A Real-Time Intrusion Detection System based on Machine Learning and Big Data Techniques

Farah Jemili

A Real-Time Intrusion Detection System based on Machine Learning and Big Data Techniques

Visit for more related articles at American Journal of Computer Science and Information Technology

Abstract

Cybersecurity ventures expects cyber-attacks damage costs will rise to $11.5 billion in 2019 and that a business will fall victim to a cyber-attack every 14 seconds. Notice here that the time frame for such event is seconds. With data generated by peta bytes each day this is a challenging task for traditional intrusion detection systems (IDSs). Protecting sensitive information is a major concern for both businesses and governments. Therefore, the need for a real-time, large-scale and effective IDS is a must. In this work we present a cloud based, fault-tolerant, scalable and distributed IDS that uses Apache Spark Structured Streaming (PySpark) and its Machine Learning library (MLlib) to detect intrusions in real-time.
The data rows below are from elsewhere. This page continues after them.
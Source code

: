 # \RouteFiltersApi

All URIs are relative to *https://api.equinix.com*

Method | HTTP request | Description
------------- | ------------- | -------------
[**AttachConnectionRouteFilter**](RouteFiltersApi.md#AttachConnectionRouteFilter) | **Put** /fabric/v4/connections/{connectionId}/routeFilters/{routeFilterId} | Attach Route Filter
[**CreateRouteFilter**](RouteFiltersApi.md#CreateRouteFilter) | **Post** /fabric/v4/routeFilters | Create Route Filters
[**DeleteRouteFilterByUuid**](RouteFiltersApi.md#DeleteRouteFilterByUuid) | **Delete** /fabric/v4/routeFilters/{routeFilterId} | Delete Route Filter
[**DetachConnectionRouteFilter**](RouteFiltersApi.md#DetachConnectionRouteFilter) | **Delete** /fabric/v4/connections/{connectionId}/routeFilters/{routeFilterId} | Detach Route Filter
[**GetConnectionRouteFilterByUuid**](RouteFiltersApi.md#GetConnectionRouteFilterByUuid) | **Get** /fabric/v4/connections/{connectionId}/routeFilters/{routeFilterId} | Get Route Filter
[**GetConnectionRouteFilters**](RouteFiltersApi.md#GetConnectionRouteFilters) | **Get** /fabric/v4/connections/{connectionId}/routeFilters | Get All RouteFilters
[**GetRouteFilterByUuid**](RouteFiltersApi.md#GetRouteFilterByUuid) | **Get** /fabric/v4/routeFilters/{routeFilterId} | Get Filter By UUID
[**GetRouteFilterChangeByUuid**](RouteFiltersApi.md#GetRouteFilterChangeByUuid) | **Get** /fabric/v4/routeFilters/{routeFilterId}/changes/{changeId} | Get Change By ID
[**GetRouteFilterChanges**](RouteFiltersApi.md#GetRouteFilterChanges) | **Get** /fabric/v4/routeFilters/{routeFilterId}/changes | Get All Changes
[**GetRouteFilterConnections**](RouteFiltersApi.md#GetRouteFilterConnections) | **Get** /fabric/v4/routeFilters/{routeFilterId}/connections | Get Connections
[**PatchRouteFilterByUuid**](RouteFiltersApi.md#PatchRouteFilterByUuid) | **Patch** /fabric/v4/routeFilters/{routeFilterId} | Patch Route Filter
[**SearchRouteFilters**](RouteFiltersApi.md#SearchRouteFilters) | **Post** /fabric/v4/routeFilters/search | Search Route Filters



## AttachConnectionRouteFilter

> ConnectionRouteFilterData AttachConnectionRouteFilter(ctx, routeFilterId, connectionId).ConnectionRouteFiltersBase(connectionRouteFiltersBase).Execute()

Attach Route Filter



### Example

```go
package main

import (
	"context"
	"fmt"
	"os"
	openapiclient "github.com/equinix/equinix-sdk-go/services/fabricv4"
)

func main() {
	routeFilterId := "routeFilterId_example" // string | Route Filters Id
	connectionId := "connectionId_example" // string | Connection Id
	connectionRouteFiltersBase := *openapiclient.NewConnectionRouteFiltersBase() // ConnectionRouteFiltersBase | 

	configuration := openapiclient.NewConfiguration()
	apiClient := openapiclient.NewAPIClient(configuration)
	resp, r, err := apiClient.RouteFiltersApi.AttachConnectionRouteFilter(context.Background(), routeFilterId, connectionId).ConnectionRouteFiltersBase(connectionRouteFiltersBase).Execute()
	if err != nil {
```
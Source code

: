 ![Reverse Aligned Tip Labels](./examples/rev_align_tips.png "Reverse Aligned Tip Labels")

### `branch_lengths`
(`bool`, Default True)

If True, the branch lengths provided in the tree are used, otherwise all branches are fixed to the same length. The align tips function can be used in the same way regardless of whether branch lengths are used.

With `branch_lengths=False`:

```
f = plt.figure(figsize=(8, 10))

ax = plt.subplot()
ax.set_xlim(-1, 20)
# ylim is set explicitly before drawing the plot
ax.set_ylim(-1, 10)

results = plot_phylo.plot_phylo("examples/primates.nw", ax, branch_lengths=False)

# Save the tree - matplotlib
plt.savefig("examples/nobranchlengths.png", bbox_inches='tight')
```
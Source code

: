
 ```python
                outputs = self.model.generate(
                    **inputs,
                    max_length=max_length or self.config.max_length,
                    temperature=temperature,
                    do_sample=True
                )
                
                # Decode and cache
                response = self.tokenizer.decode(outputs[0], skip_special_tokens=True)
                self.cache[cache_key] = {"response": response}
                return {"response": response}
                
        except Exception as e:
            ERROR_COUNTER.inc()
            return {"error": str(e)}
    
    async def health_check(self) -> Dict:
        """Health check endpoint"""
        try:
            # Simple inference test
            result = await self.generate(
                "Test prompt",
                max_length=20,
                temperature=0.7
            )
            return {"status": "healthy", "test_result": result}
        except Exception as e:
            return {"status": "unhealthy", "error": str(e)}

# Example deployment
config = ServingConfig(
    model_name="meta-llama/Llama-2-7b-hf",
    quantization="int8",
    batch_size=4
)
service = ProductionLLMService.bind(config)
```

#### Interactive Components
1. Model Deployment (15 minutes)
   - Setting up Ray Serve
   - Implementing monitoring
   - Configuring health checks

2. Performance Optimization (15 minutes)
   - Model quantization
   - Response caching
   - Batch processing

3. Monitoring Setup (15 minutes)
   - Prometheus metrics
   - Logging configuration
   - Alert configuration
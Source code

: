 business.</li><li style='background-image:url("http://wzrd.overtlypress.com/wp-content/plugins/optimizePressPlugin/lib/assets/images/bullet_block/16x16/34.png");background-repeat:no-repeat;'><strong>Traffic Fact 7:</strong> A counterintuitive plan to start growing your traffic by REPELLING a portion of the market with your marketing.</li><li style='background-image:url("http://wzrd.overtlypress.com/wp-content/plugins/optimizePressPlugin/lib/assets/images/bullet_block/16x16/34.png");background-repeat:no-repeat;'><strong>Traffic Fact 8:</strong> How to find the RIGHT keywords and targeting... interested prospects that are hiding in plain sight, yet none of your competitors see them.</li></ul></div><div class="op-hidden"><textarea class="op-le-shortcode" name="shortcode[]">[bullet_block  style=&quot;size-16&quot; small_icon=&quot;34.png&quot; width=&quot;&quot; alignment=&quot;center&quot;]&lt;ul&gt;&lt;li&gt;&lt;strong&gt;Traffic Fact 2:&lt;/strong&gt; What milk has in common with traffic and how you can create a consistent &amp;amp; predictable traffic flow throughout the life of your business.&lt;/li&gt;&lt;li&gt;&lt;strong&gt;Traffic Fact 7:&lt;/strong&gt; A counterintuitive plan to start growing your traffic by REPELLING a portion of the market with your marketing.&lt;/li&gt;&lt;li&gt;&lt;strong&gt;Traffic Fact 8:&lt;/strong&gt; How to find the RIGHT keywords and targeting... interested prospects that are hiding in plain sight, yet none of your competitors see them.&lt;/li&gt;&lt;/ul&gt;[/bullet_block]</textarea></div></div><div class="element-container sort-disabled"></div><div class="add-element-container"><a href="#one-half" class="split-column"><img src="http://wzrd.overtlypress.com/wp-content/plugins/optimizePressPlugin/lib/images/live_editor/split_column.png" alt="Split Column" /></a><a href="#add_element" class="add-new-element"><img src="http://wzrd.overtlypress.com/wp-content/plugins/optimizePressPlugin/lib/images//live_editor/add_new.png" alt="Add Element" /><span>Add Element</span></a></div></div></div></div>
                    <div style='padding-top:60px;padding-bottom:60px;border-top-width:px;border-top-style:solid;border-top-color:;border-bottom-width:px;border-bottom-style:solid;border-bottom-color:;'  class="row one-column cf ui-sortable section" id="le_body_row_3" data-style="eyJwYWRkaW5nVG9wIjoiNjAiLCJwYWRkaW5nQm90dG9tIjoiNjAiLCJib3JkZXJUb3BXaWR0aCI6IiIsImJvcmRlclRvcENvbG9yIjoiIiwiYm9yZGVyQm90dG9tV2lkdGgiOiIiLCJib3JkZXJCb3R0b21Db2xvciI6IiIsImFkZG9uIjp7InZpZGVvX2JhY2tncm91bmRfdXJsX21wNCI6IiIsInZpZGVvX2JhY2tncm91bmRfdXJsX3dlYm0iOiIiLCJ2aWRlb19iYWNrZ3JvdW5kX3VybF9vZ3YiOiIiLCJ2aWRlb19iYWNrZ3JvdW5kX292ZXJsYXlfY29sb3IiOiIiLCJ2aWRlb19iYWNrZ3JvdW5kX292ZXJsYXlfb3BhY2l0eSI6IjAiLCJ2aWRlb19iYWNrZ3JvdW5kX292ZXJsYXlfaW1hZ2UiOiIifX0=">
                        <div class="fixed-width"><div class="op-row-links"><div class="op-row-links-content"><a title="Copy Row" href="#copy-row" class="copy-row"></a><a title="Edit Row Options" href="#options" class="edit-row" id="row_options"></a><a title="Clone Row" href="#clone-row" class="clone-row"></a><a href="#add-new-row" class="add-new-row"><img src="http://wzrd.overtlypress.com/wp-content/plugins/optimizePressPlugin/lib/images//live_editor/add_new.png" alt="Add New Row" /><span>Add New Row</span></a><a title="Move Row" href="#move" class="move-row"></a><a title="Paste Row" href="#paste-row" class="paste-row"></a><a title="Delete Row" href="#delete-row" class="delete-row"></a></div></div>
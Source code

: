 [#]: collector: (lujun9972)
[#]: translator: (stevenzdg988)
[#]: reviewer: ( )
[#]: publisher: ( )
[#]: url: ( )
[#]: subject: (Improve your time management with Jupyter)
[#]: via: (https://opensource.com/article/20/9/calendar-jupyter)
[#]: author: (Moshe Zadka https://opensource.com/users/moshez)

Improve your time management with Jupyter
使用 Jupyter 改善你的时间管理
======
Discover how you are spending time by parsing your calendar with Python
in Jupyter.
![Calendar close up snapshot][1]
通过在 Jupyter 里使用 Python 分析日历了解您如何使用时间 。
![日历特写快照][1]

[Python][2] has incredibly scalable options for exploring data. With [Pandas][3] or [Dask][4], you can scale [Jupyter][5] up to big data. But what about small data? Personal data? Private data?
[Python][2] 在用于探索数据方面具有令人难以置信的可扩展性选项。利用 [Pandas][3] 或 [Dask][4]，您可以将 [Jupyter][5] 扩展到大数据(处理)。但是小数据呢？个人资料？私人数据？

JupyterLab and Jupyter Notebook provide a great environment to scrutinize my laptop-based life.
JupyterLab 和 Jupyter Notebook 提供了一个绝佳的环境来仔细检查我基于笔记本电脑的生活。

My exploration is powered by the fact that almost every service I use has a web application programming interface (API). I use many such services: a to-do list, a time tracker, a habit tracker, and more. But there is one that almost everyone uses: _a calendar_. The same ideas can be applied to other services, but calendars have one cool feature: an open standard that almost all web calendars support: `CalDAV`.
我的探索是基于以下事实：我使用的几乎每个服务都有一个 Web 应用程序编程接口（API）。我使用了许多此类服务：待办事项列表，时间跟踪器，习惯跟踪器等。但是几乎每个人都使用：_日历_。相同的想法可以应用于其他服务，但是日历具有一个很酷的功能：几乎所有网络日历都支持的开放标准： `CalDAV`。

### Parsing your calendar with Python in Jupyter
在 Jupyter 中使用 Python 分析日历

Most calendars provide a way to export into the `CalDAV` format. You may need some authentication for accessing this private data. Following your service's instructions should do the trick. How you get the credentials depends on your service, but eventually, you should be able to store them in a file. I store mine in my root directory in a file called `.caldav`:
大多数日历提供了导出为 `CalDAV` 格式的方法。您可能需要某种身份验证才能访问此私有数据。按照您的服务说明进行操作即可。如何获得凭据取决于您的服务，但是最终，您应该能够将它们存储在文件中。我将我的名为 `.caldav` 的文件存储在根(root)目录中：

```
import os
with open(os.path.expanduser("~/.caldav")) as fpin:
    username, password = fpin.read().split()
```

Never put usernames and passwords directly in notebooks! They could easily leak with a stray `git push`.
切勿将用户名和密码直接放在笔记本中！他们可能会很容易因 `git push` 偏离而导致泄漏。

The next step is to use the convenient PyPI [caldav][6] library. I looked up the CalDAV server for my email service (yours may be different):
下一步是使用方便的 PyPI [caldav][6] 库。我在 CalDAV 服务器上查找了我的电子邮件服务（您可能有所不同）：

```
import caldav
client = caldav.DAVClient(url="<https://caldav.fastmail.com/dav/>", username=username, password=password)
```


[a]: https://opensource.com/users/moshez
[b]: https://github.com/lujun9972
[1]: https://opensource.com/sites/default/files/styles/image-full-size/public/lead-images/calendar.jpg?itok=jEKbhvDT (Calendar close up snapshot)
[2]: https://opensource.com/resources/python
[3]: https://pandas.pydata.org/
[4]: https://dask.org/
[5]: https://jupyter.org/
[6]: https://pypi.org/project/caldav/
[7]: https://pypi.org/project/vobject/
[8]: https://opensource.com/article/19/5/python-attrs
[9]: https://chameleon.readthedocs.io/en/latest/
To demonstrate the efficacy and effectivity of this system, we implement the proposed system within Microsoft Azure Cloud as it provides both processing power and storage capabilities. A decision tree algorithm is used to predict incoming data’s nature. For this task, the use of the MAWILab dataset as a data source will give better insights about the system capabilities against cyber-attacks. The experimental results showed a 99,95 % accuracy and more than 55175 events per second were processed by the proposed system on a small cluster.